Uncle told gardai he strangled his nephew

A 20-year-old Louth man accused of the murder of his infant nephew told gardai that he had strangled the child before trussing him up with rope and dropping him off a railway bridge into the water below, the Central Criminal Court heard today.

A 20-year-old Louth man accused of the murder of his infant nephew told gardai that he had strangled the child before trussing him up with rope and dropping him off a railway bridge into the water below, the Central Criminal Court heard today.

David Brennan, aged 20 of Marsh Road, Drogheda, pleaded not guilty to the murder of 17-month-old Jack Everitt Brennan at or near Marsh Road on February 29 or March 1 2000.

In his opening speech, prosecuting counsel Michael Durack SC told the jury they must decide whether, at the time of the killing, the accused was of sound or unsound mind.

Mr Durack told the court that the accused lived with his mother Patricia Brennan and sister Barbara, the baby's mother. On 29 February 2000, Barbara put the baby to bed at around 7.30 or 8pm and checked on him around 9pm. Sometime after midnight she noticed that the accused and the child's buggy was missing.

She rang her mother, Patricia Brennan, who had gone out to a friend's house and both women began searching for the accused. The court heard that they found David Brennan at 1.30am. He had clay marks on him. The buggy was found in Carmelite Cottages.

At 10.20am that morning, 1 March, Barbara Brennan realised the baby was not in his cot and she rang the gardai. Gardai found the baby's body lying face down in the water near a disused quarry. The body was trussed with orange nylon rope on which a red brick was attached. Mr Durack said the child was dead before he hit the water.
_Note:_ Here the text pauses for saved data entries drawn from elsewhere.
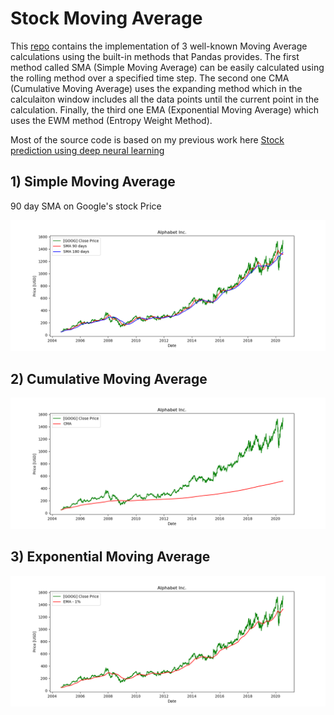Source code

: # Stock Moving Average

This [repo](https://github.com/JordiCorbilla/stock-moving-average) contains the implementation of 3 well-known Moving Average calculations using the built-in methods that Pandas provides. The first method called SMA (Simple Moving Average) can be easily calculated using the rolling method over a specified time step. The second one CMA (Cumulative Moving Average) uses the expanding method which in the calculaiton window includes all the data points until the current point in the calculation. Finally, the third one EMA (Exponential Moving Average) which uses the EWM method (Entropy Weight Method).

Most of the source code is based on my previous work here [Stock prediction using deep neural learning](https://github.com/JordiCorbilla/stock-prediction-deep-neural-learning)

## 1) Simple Moving Average

90 day SMA on Google's stock Price

![](https://github.com/JordiCorbilla/stock-moving-average/raw/master/Alphabet%20Inc_price_SMA.png)

## 2) Cumulative Moving Average

![](https://github.com/JordiCorbilla/stock-moving-average/raw/master/Alphabet%20Inc_price_CMA.png)

## 3) Exponential Moving Average

![](https://github.com/JordiCorbilla/stock-moving-average/raw/master/Alphabet%20Inc_price_EMA.png)
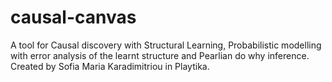 # causal-canvas
A tool for Causal discovery with Structural Learning, Probabilistic modelling with error analysis of the learnt structure and Pearlian do why inference. Created by Sofia Maria Karadimitriou in Playtika.
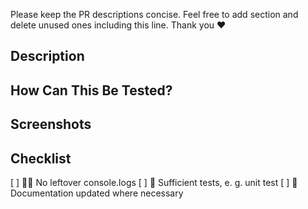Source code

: Please keep the PR descriptions concise. Feel free to add section and delete unused ones including this line. Thank you ❤️

## Description

<!-- Provide a concise description of your changes -->

## How Can This Be Tested?

<!-- Describe how the changes can be tested -->

## Screenshots

<!-- Add any screenshots, if applicable -->

## Checklist

[ ] 🙅‍♀️ No leftover console.logs
[ ] 🦾 Sufficient tests, e. g. unit test
[ ] 🫶 Documentation updated where necessary
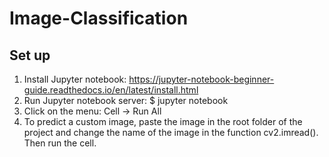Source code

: # Image-Classification

## Set up

1. Install Jupyter notebook: https://jupyter-notebook-beginner-guide.readthedocs.io/en/latest/install.html
2. Run Jupyter notebook server: $ jupyter notebook
3. Click on the menu: Cell -> Run All
4. To predict a custom image, paste the image in the root folder of the project and change the name of the image in the function cv2.imread(). Then run the cell.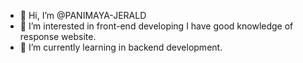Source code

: - 👋 Hi, I’m @PANIMAYA-JERALD
- 👀 I’m interested in front-end developing
I have good knowledge of response website.
- 🌱 I’m currently learning in backend development.
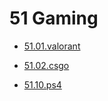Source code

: # 51 Gaming
* [51.01.valorant](51.01.valorant.md)
* [51.02.csgo](51.02.csgo.md)

* [51.10.ps4](51.10.ps4.md)
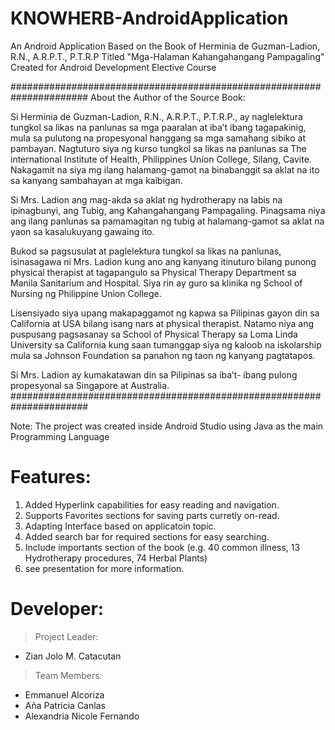 # KNOWHERB-AndroidApplication
An Android Application Based on the Book of Herminia de Guzman-Ladion, R.N., A.R.P.T., P.T.R.P Titled "Mga-Halaman Kahangahangang Pampagaling" Created for Android Development Elective Course

######################################################################
About the Author of the Source Book:

Si Herminia de Guzman-Ladion, R.N., A.R.P.T., P.T.R.P., ay naglelektura tungkol sa likas na panlunas sa mga paaralan at iba’t ibang tagapakinig, mula sa pulutong na propesyonal hanggang sa mga samahang sibiko at pambayan. Nagtuturo siya ng kurso tungkol sa likas na panlunas sa The international Institute of Health, Philippines Union College, Silang, Cavite. Nakagamit na siya mg ilang halamang-gamot na binabanggit sa aklat na ito sa kanyang sambahayan at mga kaibigan.

Si Mrs. Ladion ang mag-akda sa aklat ng hydrotherapy na labis na ipinagbunyi, ang Tubig, ang Kahangahangang Pampagaling. Pinagsama niya ang ilang panlunas sa pamamagitan ng tubig at halamang-gamot sa aklat na yaon sa kasalukuyang gawaing ito. 

Bukod sa pagsusulat at paglelektura tungkol sa likas na panlunas, isinasagawa ni Mrs. Ladion kung ano ang kanyang itinuturo bilang punong physical therapist at tagapangulo sa Physical Therapy Department sa Manila Sanitarium and Hospital. Siya rin ay guro sa klinika ng School of Nursing ng Philippine Union College.

Lisensiyado siya upang makapaggamot ng kapwa sa Pilipinas gayon din sa California at USA bilang isang nars at physical therapist. Natamo niya ang puspusang pagsasanay sa School of Physical Therapy sa Loma Linda University sa California kung saan tumanggap siya  ng kaloob na iskolarship mula sa Johnson Foundation sa panahon ng taon ng kanyang pagtatapos.

Si Mrs. Ladion ay kumakatawan din sa Pilipinas sa iba’t- ibang pulong propesyonal sa Singapore at Australia.
######################################################################

Note: The project was created inside Android Studio using Java as the main Programming Language

# Features:
1. Added Hyperlink capabilities for easy reading and navigation.
2. Supports Favorites sections for saving parts curretly on-read.
3. Adapting Interface based on applicatoin topic.
4. Added search bar for required sections for easy searching.
5. Include importants section of the book (e.g. 40 common illness, 13 Hydrotherapy procedures, 74 Herbal Plants)
6. see presentation for more information.

# Developer: 
> Project Leader:
- Zian Jolo M. Catacutan
> Team Members:
- Emmanuel Alcoriza
- Aña Patricia Canlas
- Alexandria Nicole Fernando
He said the previous day, Patricia Brennan had taken the accused to StBrigid's Psychiatric Hospital at Ardee where he was attended to by the registrar, Dr M S Das. The accused was unwilling to be admitted and was prescribed medication and advised that he return within a fortnight.

Mr Durack told the jury that this was a "particularly tragic case" in which "the real issue is, at the time when the killing took place, whether David Brennan was sane or insane".

In evidence, Garda John Yorke said he went to Marsh Road, the home of the accused, at around 10.35am on I March, when the gardai were notified of the baby's disappearance.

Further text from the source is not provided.